▶ [Exercise goal]: Starting at the first line of the entries below, restate each line exactly until you reach the line with "When multiple particles", and print that one too. Leave the pictures out and stop there.

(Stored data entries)
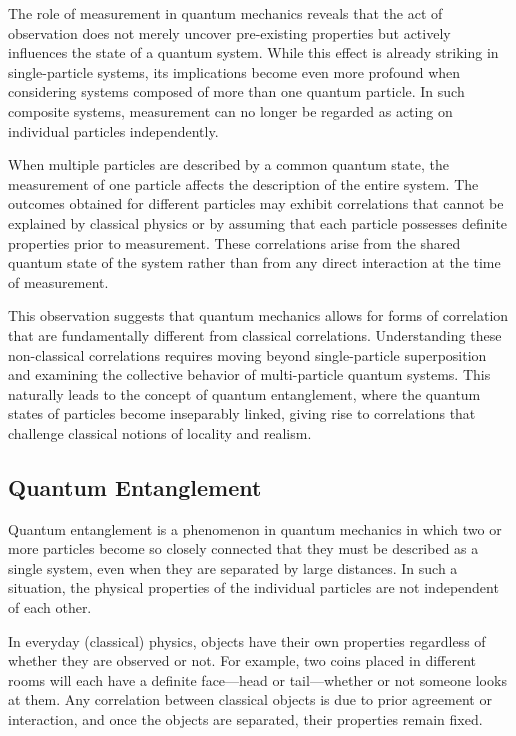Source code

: \documentclass[14pt,a4paper]{extarticle}
\begin{document}
The role of measurement in quantum mechanics reveals that the act of observation does not merely uncover pre-existing properties but actively influences the state of a quantum system. While this effect is already striking in single-particle systems, its implications become even more profound when considering systems composed of more than one quantum particle. In such composite systems, measurement can no longer be regarded as acting on individual particles independently.

When multiple particles are described by a common quantum state, the measurement of one particle affects the description of the entire system. The outcomes obtained for different particles may exhibit correlations that cannot be explained by classical physics or by assuming that each particle possesses definite properties prior to measurement. These correlations arise from the shared quantum state of the system rather than from any direct interaction at the time of measurement.

This observation suggests that quantum mechanics allows for forms of correlation that are fundamentally different from classical correlations. Understanding these non-classical correlations requires moving beyond single-particle superposition and examining the collective behavior of multi-particle quantum systems. This naturally leads to the concept of quantum entanglement, where the quantum states of particles become inseparably linked, giving rise to correlations that challenge classical notions of locality and realism.

\subsection{Quantum Entanglement}
Quantum entanglement is a phenomenon in quantum mechanics in which two or more particles become so closely connected that they must be described as a single system, even when they are separated by large distances. In such a situation, the physical properties of the individual particles are not independent of each other.

In everyday (classical) physics, objects have their own properties regardless of whether they are observed or not. For example, two coins placed in different rooms will each have a definite face—head or tail—whether or not someone looks at them. Any correlation between classical objects is due to prior agreement or interaction, and once the objects are separated, their properties remain fixed.
\end{document}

▶ [Output for this task]:
Source code

: \documentclass[14pt,a4paper]{extarticle}
\begin{document}
The role of measurement in quantum mechanics reveals that the act of observation does not merely uncover pre-existing properties but actively influences the state of a quantum system. While this effect is already striking in single-particle systems, its implications become even more profound when considering systems composed of more than one quantum particle. In such composite systems, measurement can no longer be regarded as acting on individual particles independently.

When multiple particles are described by a common quantum state, the measurement of one particle affects the description of the entire system. The outcomes obtained for different particles may exhibit correlations that cannot be explained by classical physics or by assuming that each particle possesses definite properties prior to measurement. These correlations arise from the shared quantum state of the system rather than from any direct interaction at the time of measurement.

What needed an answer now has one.